DATASET ENTRIES:

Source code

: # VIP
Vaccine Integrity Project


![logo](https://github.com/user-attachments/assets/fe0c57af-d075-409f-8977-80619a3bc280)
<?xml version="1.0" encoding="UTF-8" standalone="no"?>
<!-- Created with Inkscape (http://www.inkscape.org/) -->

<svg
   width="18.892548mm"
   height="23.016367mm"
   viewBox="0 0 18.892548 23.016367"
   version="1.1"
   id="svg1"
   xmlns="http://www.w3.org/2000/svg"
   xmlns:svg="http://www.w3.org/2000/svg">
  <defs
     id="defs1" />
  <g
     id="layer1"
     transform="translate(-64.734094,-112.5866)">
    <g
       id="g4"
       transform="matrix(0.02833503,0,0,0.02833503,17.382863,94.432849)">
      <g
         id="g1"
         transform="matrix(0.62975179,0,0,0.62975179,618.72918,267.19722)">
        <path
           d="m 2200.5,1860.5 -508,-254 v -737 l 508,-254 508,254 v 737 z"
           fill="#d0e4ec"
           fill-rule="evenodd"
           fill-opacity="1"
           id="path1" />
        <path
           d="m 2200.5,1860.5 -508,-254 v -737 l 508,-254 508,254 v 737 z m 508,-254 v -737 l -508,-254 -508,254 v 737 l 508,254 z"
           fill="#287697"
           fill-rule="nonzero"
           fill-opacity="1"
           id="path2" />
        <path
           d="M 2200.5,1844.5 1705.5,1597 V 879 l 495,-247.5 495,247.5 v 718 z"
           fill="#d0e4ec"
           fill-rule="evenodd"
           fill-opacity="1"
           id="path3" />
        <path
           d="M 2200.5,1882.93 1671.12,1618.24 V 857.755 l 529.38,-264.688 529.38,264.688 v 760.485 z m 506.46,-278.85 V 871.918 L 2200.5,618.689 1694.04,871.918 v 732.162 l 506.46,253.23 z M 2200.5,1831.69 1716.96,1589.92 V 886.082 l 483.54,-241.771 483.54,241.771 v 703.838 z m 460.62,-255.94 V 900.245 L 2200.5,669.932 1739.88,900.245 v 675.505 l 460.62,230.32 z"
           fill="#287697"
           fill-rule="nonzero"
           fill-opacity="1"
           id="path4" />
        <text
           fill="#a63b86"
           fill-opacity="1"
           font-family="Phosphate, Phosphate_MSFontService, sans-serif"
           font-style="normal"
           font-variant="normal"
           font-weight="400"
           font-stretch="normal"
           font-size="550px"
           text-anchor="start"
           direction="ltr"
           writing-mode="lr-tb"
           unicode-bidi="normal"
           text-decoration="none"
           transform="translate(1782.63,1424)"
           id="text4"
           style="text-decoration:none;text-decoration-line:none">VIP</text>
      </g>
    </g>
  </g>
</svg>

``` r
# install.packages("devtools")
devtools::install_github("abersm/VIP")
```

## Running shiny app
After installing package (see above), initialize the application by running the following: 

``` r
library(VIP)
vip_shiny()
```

DIRECTIONS FOR THIS TASK: Retype the data in full and match it exactly.

RESPONSE FOR THIS EXERCISE:
Source code

: # VIP
Vaccine Integrity Project


![logo](https://github.com/user-attachments/assets/fe0c57af-d075-409f-8977-80619a3bc280)
<?xml version="1.0" encoding="UTF-8" standalone="no"?>
<!-- Created with Inkscape (http://www.inkscape.org/) -->

<svg
   width="18.892548mm"
   height="23.016367mm"
   viewBox="0 0 18.892548 23.016367"
   version="1.1"
   id="svg1"
   xmlns="http://www.w3.org/2000/svg"
   xmlns:svg="http://www.w3.org/2000/svg">
  <defs
     id="defs1" />
  <g
     id="layer1"
     transform="translate(-64.734094,-112.5866)">
    <g
       id="g4"
       transform="matrix(0.02833503,0,0,0.02833503,17.382863,94.432849)">
      <g
         id="g1"
         transform="matrix(0.62975179,0,0,0.62975179,618.72918,267.19722)">
        <path
           d="m 2200.5,1860.5 -508,-254 v -737 l 508,-254 508,254 v 737 z"
           fill="#d0e4ec"
           fill-rule="evenodd"
           fill-opacity="1"
           id="path1" />
        <path
           d="m 2200.5,1860.5 -508,-254 v -737 l 508,-254 508,254 v 737 z m 508,-254 v -737 l -508,-254 -508,254 v 737 l 508,254 z"
           fill="#287697"
           fill-rule="nonzero"
           fill-opacity="1"
           id="path2" />
        <path
           d="M 2200.5,1844.5 1705.5,1597 V 879 l 495,-247.5 495,247.5 v 718 z"
           fill="#d0e4ec"
           fill-rule="evenodd"
           fill-opacity="1"
           id="path3" />
        <path
           d="M 2200.5,1882.93 1671.12,1618.24 V 857.755 l 529.38,-264.688 529.38,264.688 v 760.485 z m 506.46,-278.85 V 871.918 L 2200.5,618.689 1694.04,871.918 v 732.162 l 506.46,253.23 z M 2200.5,1831.69 1716.96,1589.92 V 886.082 l 483.54,-241.771 483.54,241.771 v 703.838 z m 460.62,-255.94 V 900.245 L 2200.5,669.932 1739.88,900.245 v 675.505 l 460.62,230.32 z"
           fill="#287697"
           fill-rule="nonzero"
           fill-opacity="1"
           id="path4" />
        <text
           fill="#a63b86"
           fill-opacity="1"
           font-family="Phosphate, Phosphate_MSFontService, sans-serif"
           font-style="normal"
           font-variant="normal"
           font-weight="400"
           font-stretch="normal"
           font-size="550px"
           text-anchor="start"
           direction="ltr"
           writing-mode="lr-tb"
           unicode-bidi="normal"
           text-decoration="none"
           transform="translate(1782.63,1424)"
           id="text4"
           style="text-decoration:none;text-decoration-line:none">VIP</text>
      </g>
    </g>
  </g>
</svg>

``` r
# install.packages("devtools")
devtools::install_github("abersm/VIP")
```

## Running shiny app
After installing package (see above), initialize the application by running the following: 

``` r
library(VIP)
vip_shiny()
```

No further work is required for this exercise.